« Prendre un nouveau chemin constitue une responsabilité historique, et nous prenons cette responsabilité devant notre société », a ainsi clamé le démissionnaire Ahmet Davutoglu. Mais, le Premier ministre d’Erdogan et leader de l’AKP entre 2014 et 2016, n’est pas le premier à quitter le navire.
Le 8 juillet 2019 déjà, Ali Babacan, l’un des fondateurs de l’AKP, ancien ministre de l’Economie de 2002 à 2007 ainsi que des Affaires Étrangères de 2007 à 2009, a également claqué la porte de son parti. Babacan, figure incontournable de l’AKP garde le silence depuis un moment. Absent des réseaux sociaux, son dernier tweet remonte à 2015.
Un silence rompu depuis la défaite historique aux municipales du 31 mars dernier, où le parti d’Erdogan a perdu trois grandes villes turques, dont Istanbul. Une opportunité qui a donc été saisie par les offensés d’un pouvoir qui dure depuis plus de quinze ans, pour créer leur propre futur politique.
Après sa démission, Babacan a déclaré dans une interview au journal Karar vouloir créer un nouveau parti avec le soutien de l’ex-Président turc Abdullah Gül, se donnant comme date butoir la fin de l’année 2019.
Quel poids face à Erdogan ?
Dans cette même interview, Babacan évoque son respect pour Davutoglu, tout en mettant en lumière leurs divergences quant à leur méthode politique. Ainsi, même s’ils sont “très proches”, ils ne se retrouveront pas dans le même parti.
Nous devons donc nous attendre à la naissance de deux partis de l’AKP dans un futur proche. Mais, quelles sont leurs chances face à Erdogan? Selon les dernières sondages de ORC, un institut d’enquête turc, les électeurs préfèrent Babacan à Davutoglu.
Quelque 11% d’électeurs disent vouloir voter pour lui, quand 62,5 % ne veulent pas s’y résoudre. Pour siéger à l’Assemblée nationale turque, un parti politique doit au moins comptabiliser 10% de votes.
Côté Davutoglu, les choses se compliquent. Lors de ce même sondage, il a été crédité de 8,5 % d’intentions de vote. Avec un tel score, il ne peut pas prétendre entrer à l’Assemblée nationale.
Même si ces scores là ne leur permettront pas d’accéder au pouvoir, ils vont néanmoins impacter le résultat du parti d’Erdogan, car tous trois s’adressent au même électorat conservateur.
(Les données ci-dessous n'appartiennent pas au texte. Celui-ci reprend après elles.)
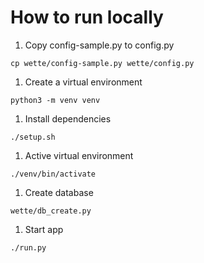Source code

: # How to run locally

1) Copy config-sample.py to config.py
```
cp wette/config-sample.py wette/config.py
```

1) Create a virtual environment
```
python3 -m venv venv
```

1) Install dependencies
```
./setup.sh

```

1) Active virtual environment
```
./venv/bin/activate
```

1) Create database
```
wette/db_create.py
```

1) Start app
```
./run.py
```
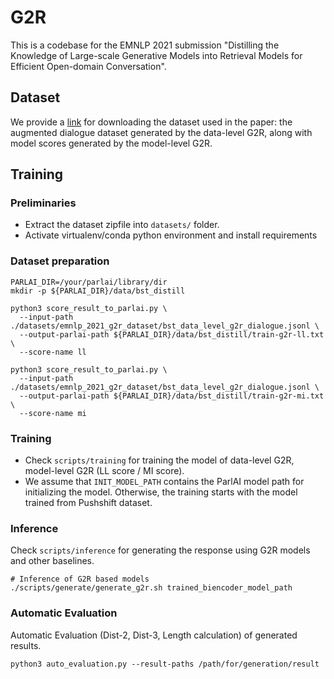 # G2R
This is a codebase for the EMNLP 2021 submission "Distilling the Knowledge of Large-scale Generative Models into Retrieval Models for Efficient Open-domain Conversation".

## Dataset
We provide a [link](https://drive.google.com/file/d/1OtPvaUZDlHG0btZ4EVen092xDnlOmzfx/view?usp=sharing) for downloading the dataset used in the paper: the augmented dialogue dataset generated by the data-level G2R, along with model scores generated by the model-level G2R. 

## Training
### Preliminaries
- Extract the dataset zipfile into `datasets/` folder.
- Activate virtualenv/conda python environment and install requirements

### Dataset preparation
```
PARLAI_DIR=/your/parlai/library/dir
mkdir -p ${PARLAI_DIR}/data/bst_distill

python3 score_result_to_parlai.py \
  --input-path ./datasets/emnlp_2021_g2r_dataset/bst_data_level_g2r_dialogue.jsonl \
  --output-parlai-path ${PARLAI_DIR}/data/bst_distill/train-g2r-ll.txt \
  --score-name ll

python3 score_result_to_parlai.py \
  --input-path ./datasets/emnlp_2021_g2r_dataset/bst_data_level_g2r_dialogue.jsonl \
  --output-parlai-path ${PARLAI_DIR}/data/bst_distill/train-g2r-mi.txt \
  --score-name mi
```

### Training
- Check `scripts/training` for training the model of data-level G2R, model-level G2R (LL score / MI score).
- We assume that `INIT_MODEL_PATH` contains the ParlAI model path for initializing the model. Otherwise, the training starts with the model trained from Pushshift dataset.

### Inference
Check `scripts/inference` for generating the response using G2R models and other baselines.
```
# Inference of G2R based models
./scripts/generate/generate_g2r.sh trained_biencoder_model_path
```

### Automatic Evaluation
Automatic Evaluation (Dist-2, Dist-3, Length calculation) of generated results.
```
python3 auto_evaluation.py --result-paths /path/for/generation/result
```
La naissance de ces deux partis peut même déboucher sur une guerre ouverte sur la scène politique turque, dominée depuis presque deux décennies par Erdogan.
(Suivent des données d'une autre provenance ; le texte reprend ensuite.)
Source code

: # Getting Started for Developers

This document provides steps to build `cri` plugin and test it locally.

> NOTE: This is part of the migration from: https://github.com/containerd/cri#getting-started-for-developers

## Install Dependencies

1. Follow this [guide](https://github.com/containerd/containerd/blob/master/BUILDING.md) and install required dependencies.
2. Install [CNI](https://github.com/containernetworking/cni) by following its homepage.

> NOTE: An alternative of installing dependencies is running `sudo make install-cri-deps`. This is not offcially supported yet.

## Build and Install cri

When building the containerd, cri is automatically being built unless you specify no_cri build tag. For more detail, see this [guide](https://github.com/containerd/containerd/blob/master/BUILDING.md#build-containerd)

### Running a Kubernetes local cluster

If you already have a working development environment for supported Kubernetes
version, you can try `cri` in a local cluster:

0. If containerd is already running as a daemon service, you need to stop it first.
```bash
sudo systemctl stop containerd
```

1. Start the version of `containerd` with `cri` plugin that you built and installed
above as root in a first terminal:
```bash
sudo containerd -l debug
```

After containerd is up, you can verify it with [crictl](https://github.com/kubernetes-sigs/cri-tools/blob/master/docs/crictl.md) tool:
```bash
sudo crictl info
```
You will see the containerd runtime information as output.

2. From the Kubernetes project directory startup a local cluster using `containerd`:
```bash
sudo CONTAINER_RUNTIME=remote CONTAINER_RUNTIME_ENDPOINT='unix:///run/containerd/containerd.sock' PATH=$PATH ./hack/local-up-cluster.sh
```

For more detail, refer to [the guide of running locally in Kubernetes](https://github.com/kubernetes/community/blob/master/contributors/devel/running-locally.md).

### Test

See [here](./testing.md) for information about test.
Dans le même temps, cette division chez les islamistes va donner du grain à moudre au CHP, opposant principal d’Erdogan, qui tient là une chance d’accéder au pouvoir. S’il n’y a pas d’élection générale anticipée, les Turcs se rendront aux urnes le 23 juin 2023.
Guerre entre Islamistes : épisode 2
Nous n’assistons pas là à la première guerre des Islamistes. La première division remonte à 2013, avec la scission entre le mouvement Gulen et son ancien partenaire de l’AKP. Aux yeux des Gulenistes, l’AKP reste un parti corrompu qui n’a jamais répondu de ses actes devant la justice. En réponse, l’AKP a crié au complot et à la connivence entre les Gulenistes et le monde judiciaire et policier.
Cette première guerre des Islamistes a bouleversé le pays. Nous avons depuis assisté à une tentative de putsch, à la fermeture de médias, à un changement conséquent d’investisseurs, à une pression et à une purge considérables.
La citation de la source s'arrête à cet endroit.